The email asked the RNC researcher to “work up information on HRC/Whitewater as soon as possible. This is for immediate use and for the afternoon talking points process.”
Whitewater refers to a scandal involving the Clintons’ real estate investment during the late 1970s through a company they formed called the Whitewater Development Corporation.
The scandal arose after Bill Clinton was elected President in 1992 and included allegations that Clinton, as governor of Arkansas, used his influence to arrange a $300,000 loan to the Clintons’ partner in the deal.
Several of the Clintons’ associates were convicted, but neither Bill nor Hillary were ever brought up on charges.
This is the latest Clinton scandal that Trump’s campaign has alluded to, promising that this battle for the White House will be a slew of negative campaigning straight out of a 1999 playbook.

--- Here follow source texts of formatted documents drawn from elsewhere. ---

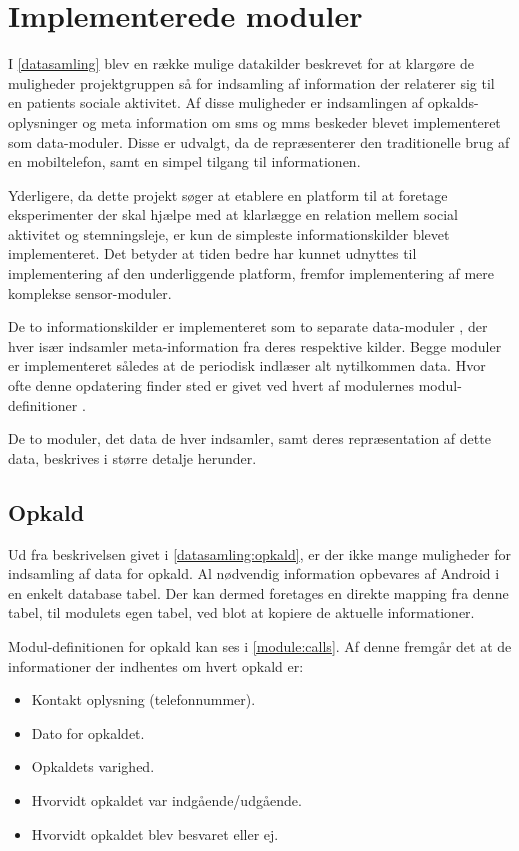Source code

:\chapter{Implementerede moduler}\label{implementerede_moduler}
I \cref{datasamling} blev en række mulige datakilder beskrevet for at klargøre de muligheder projektgruppen så for indsamling af information der relaterer sig til en patients sociale aktivitet.
Af disse muligheder er indsamlingen af opkalds-oplysninger og meta information om sms og mms beskeder blevet implementeret som data-moduler.
Disse er udvalgt, da de repræsenterer den traditionelle brug af en mobiltelefon, samt en simpel tilgang til informationen.

Yderligere, da dette projekt søger at etablere en platform til at foretage eksperimenter der skal hjælpe med at klarlægge en relation mellem social aktivitet og stemningsleje, er kun de simpleste informationskilder blevet implementeret.
Det betyder at tiden bedre har kunnet udnyttes til implementering af den underliggende platform, fremfor implementering af mere komplekse sensor-moduler.

De to informationskilder er implementeret som to separate data-moduler , der hver især indsamler meta-information fra deres respektive kilder.
Begge moduler er implementeret således at de periodisk indlæser alt nytilkommen data.
Hvor ofte denne opdatering finder sted er givet ved hvert af modulernes modul-definitioner .

De to moduler, det data de hver indsamler, samt deres repræsentation af dette data, beskrives i større detalje herunder.

\section{Opkald}\label{implementerede_moduler:opkald}
Ud fra beskrivelsen givet i \cref{datasamling:opkald}, er der ikke mange muligheder for indsamling af data for opkald.
Al nødvendig information opbevares af Android i en enkelt database tabel.
Der kan dermed foretages en direkte mapping fra denne tabel, til modulets egen tabel, ved blot at kopiere de aktuelle informationer.

Modul-definitionen for opkald kan ses i \cref{module:calls}.
Af denne fremgår det at de informationer der indhentes om hvert opkald er:
\begin{itemize}
\item Kontakt oplysning (telefonnummer).
\item Dato for opkaldet.
\item Opkaldets varighed.
\item Hvorvidt opkaldet var indgående/udgående.
\item Hvorvidt opkaldet blev besvaret eller ej.
\end{itemize}

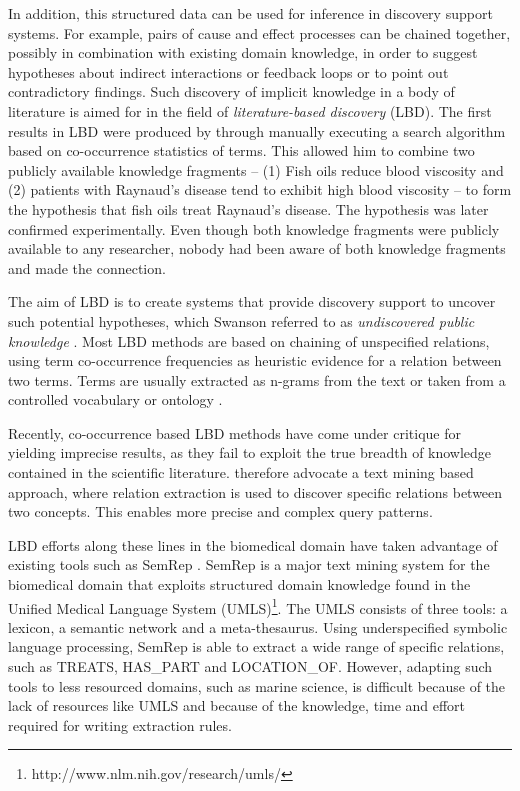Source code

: \documentclass[10pt, a4paper]{article}
\begin{document}
In addition, this structured data can be used for inference in discovery support systems.
For example, pairs of cause and effect processes can be chained together, possibly in combination with existing domain knowledge, in order to suggest hypotheses about indirect interactions or feedback loops or to point out contradictory findings.
Such discovery of implicit knowledge in a body of literature is aimed for in the field of \emph{literature-based discovery} (LBD).
The first results in LBD were produced by  through manually executing a search algorithm based on co-occurrence statistics of terms. 
This allowed him to combine two publicly available knowledge fragments -- (1) Fish oils reduce blood viscosity and (2) patients with Raynaud's disease tend to exhibit high blood viscosity -- to form the hypothesis that fish oils treat Raynaud's disease.
The hypothesis was later confirmed experimentally. 
Even though both knowledge fragments were publicly available to any researcher, nobody had been aware of both knowledge fragments and made the connection.

The aim of LBD is to create systems that provide discovery support to uncover such potential hypotheses, which Swanson referred to as \emph{undiscovered public knowledge} \cite{Swanson1986Undiscovered}.
Most LBD methods are based on chaining of unspecified relations, using term co-occurrence frequencies as heuristic evidence for a relation between two terms.
Terms are usually extracted as n-grams from the text \cite{Lindsay1999LBDLexicalStat} or taken from a controlled vocabulary or ontology \cite{Weeber2001ConceptsInLBD}.

Recently, co-occurrence based LBD methods have come under critique for yielding imprecise results, as they fail to exploit the true breadth of knowledge contained in the scientific literature.
 therefore advocate a text mining based approach, where relation extraction is used to discover specific relations between two concepts.
This enables more precise and complex query patterns.

LBD efforts along these lines in the biomedical domain have taken advantage of existing tools such as SemRep \cite{Rindflesh2003SemRep}.
SemRep is a major text mining system for the biomedical domain that exploits structured domain knowledge found in the Unified Medical Language System (UMLS)\footnote{http://www.nlm.nih.gov/research/umls/}.
The UMLS consists of three tools: a lexicon, a semantic network and a meta-thesaurus. 
Using underspecified symbolic language processing, SemRep is able to extract a wide range of specific relations, such as TREATS, HAS\_PART and LOCATION\_OF.
However, adapting such tools to less resourced domains, such as marine science, is difficult because of the lack of resources like UMLS and because of the knowledge, time and effort required for writing extraction rules.
\end{document}
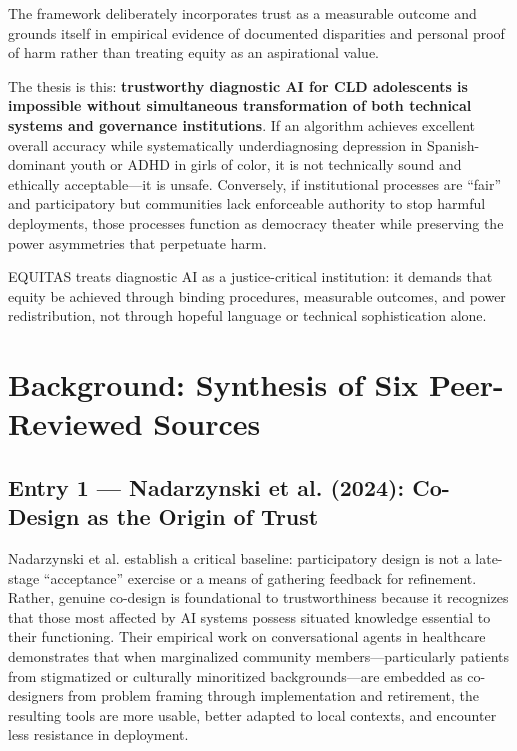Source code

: \documentclass[12pt,a4paper]{article}
\begin{document}
The framework deliberately incorporates trust as a measurable outcome \cite{sagona2025} and grounds itself in empirical evidence of documented disparities \cite{marko2025} and personal proof of harm \cite{garcia_ed415} rather than treating equity as an aspirational value.

The thesis is this: \textbf{trustworthy diagnostic AI for CLD adolescents is impossible without simultaneous transformation of both technical systems and governance institutions}. If an algorithm achieves excellent overall accuracy while systematically underdiagnosing depression in Spanish-dominant youth or ADHD in girls of color, it is not technically sound and ethically acceptable—it is unsafe.\cite{marko2025} Conversely, if institutional processes are ``fair'' and participatory but communities lack enforceable authority to stop harmful deployments, those processes function as democracy theater while preserving the power asymmetries that perpetuate harm.\cite{garcia_ed415}

EQUITAS treats diagnostic AI as a justice-critical institution: it demands that equity be achieved through binding procedures, measurable outcomes, and power redistribution, not through hopeful language or technical sophistication alone.

\section{Background: Synthesis of Six Peer-Reviewed Sources}

\subsection{Entry 1 — Nadarzynski et al. (2024): Co-Design as the Origin of Trust}

Nadarzynski et al. establish a critical baseline: participatory design is not a late-stage ``acceptance'' exercise or a means of gathering feedback for refinement. Rather, genuine co-design is foundational to trustworthiness because it recognizes that those most affected by AI systems possess situated knowledge essential to their functioning.\cite{nadarzynski2024} Their empirical work on conversational agents in healthcare demonstrates that when marginalized community members—particularly patients from stigmatized or culturally minoritized backgrounds—are embedded as co-designers from problem framing through implementation and retirement, the resulting tools are more usable, better adapted to local contexts, and encounter less resistance in deployment.\cite{nadarzynski2024}
\end{document}
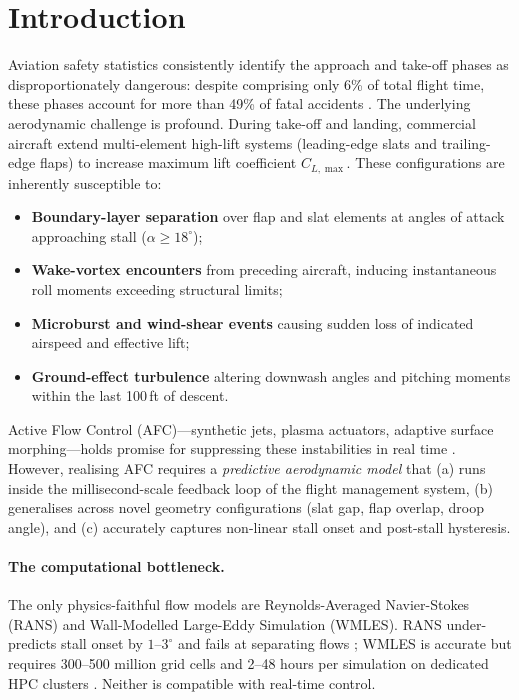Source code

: \documentclass[10pt,twocolumn,letterpaper]{article}
\begin{document}
\section{Introduction}
\label{sec:intro}

Aviation safety statistics consistently identify the approach and
take-off phases as disproportionately dangerous: despite comprising
only 6\% of total flight time, these phases account for more than
49\% of fatal accidents \cite{BoeingSR2023}. The underlying
aerodynamic challenge is profound. During take-off and landing,
commercial aircraft extend multi-element high-lift systems (leading-edge
slats and trailing-edge flaps) to increase maximum lift coefficient
$C_{L,\max}$. These configurations are inherently susceptible to:

\begin{itemize}
  \item \textbf{Boundary-layer separation} over flap and slat elements
        at angles of attack approaching stall ($\alpha \ge 18^\circ$);
  \item \textbf{Wake-vortex encounters} from preceding aircraft,
        inducing instantaneous roll moments exceeding structural limits;
  \item \textbf{Microburst and wind-shear events} causing sudden loss
        of indicated airspeed and effective lift;
  \item \textbf{Ground-effect turbulence} altering downwash angles and
        pitching moments within the last 100\,ft of descent.
\end{itemize}

\noindent Active Flow Control (AFC)—synthetic jets, plasma actuators,
adaptive surface morphing—holds promise for suppressing these
instabilities in real time \cite{Cattafesta2011AFC,Greenblatt2000AFC}.
However, realising AFC requires a \emph{predictive aerodynamic model}
that (a) runs inside the millisecond-scale feedback loop of the flight
management system, (b) generalises across novel geometry configurations
(slat gap, flap overlap, droop angle), and (c) accurately captures
non-linear stall onset and post-stall hysteresis.

\paragraph{The computational bottleneck.}
The only physics-faithful flow models are Reynolds-Averaged
Navier-Stokes (RANS) and Wall-Modelled Large-Eddy Simulation (WMLES).
RANS under-predicts stall onset by $1$--$3^\circ$ and fails at
separating flows \cite{Slotnick2014CFDVision}; WMLES is accurate but
requires 300–500 million grid cells and 2–48 hours per simulation on
dedicated HPC clusters \cite{Lozano2022WMLES}. Neither is compatible
with real-time control.
\end{document}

Trump has recently brought up Bill Clinton’s rape allegations dating back to 1978, the suicide of former White House aide Vincent Foster from 1993, and invoking the names Paula Jones and Monica Lewinsky.
That, on top of more recent scandals following Hillary around—Benghazi, her emails, the FBI probe into her server—gives the presumptive Republican nominee enough fodder to last all the way to the general election in November.
“It’s the one thing with her, whether it’s Whitewater or whether it’s Vince or whether it’s Benghazi. It’s always a mess with Hillary,” Trump said in an interview.
In addition, a new report by the State Department released May 25th showed that Clinton and her team ignored clear guidance from the State Department that her email setup broke federal standards and could leave sensitive material vulnerable to hackers.